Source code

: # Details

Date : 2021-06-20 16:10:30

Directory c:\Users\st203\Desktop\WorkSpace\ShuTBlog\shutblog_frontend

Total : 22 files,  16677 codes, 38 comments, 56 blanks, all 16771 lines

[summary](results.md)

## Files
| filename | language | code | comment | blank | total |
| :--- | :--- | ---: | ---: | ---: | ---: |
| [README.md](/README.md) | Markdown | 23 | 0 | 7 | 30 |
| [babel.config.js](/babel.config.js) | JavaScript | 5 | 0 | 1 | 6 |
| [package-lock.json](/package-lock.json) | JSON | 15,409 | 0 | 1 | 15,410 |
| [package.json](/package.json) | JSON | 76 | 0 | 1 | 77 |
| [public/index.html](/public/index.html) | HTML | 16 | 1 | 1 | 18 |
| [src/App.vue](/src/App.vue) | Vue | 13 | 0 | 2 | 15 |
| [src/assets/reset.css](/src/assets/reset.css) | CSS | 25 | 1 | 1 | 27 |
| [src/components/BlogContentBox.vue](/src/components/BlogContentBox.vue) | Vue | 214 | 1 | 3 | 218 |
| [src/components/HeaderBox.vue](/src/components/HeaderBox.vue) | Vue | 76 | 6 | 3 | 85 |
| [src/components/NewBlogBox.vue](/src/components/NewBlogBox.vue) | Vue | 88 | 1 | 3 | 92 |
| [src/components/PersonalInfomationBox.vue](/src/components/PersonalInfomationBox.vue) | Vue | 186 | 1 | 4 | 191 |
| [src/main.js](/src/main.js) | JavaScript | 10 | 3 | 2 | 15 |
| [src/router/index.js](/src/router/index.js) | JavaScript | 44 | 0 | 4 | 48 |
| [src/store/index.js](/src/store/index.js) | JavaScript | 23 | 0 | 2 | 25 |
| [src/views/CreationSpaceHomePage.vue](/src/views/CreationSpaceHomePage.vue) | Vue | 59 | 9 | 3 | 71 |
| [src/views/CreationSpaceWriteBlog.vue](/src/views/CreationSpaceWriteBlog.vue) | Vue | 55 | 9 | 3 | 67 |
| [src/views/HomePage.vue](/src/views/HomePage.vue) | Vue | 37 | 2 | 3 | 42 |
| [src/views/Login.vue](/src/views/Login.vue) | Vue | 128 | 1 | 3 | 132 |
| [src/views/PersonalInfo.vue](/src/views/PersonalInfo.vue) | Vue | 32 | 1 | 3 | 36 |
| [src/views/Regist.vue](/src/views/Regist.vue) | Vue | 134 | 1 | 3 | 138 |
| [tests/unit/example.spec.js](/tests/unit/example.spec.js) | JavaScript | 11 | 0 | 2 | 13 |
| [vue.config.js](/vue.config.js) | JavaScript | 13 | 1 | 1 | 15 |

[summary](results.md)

____

WORK INSTRUCTION: Wherever the line holding "1 | 15,410 |" falls in the entries above, copy exactly from it through the line holding "1 | 3 | 132 |", inclusive, and add nothing.

OUTPUT OF THE EXERCISE:
| [package-lock.json](/package-lock.json) | JSON | 15,409 | 0 | 1 | 15,410 |
| [package.json](/package.json) | JSON | 76 | 0 | 1 | 77 |
| [public/index.html](/public/index.html) | HTML | 16 | 1 | 1 | 18 |
| [src/App.vue](/src/App.vue) | Vue | 13 | 0 | 2 | 15 |
| [src/assets/reset.css](/src/assets/reset.css) | CSS | 25 | 1 | 1 | 27 |
| [src/components/BlogContentBox.vue](/src/components/BlogContentBox.vue) | Vue | 214 | 1 | 3 | 218 |
| [src/components/HeaderBox.vue](/src/components/HeaderBox.vue) | Vue | 76 | 6 | 3 | 85 |
| [src/components/NewBlogBox.vue](/src/components/NewBlogBox.vue) | Vue | 88 | 1 | 3 | 92 |
| [src/components/PersonalInfomationBox.vue](/src/components/PersonalInfomationBox.vue) | Vue | 186 | 1 | 4 | 191 |
| [src/main.js](/src/main.js) | JavaScript | 10 | 3 | 2 | 15 |
| [src/router/index.js](/src/router/index.js) | JavaScript | 44 | 0 | 4 | 48 |
| [src/store/index.js](/src/store/index.js) | JavaScript | 23 | 0 | 2 | 25 |
| [src/views/CreationSpaceHomePage.vue](/src/views/CreationSpaceHomePage.vue) | Vue | 59 | 9 | 3 | 71 |
| [src/views/CreationSpaceWriteBlog.vue](/src/views/CreationSpaceWriteBlog.vue) | Vue | 55 | 9 | 3 | 67 |
| [src/views/HomePage.vue](/src/views/HomePage.vue) | Vue | 37 | 2 | 3 | 42 |
| [src/views/Login.vue](/src/views/Login.vue) | Vue | 128 | 1 | 3 | 132 |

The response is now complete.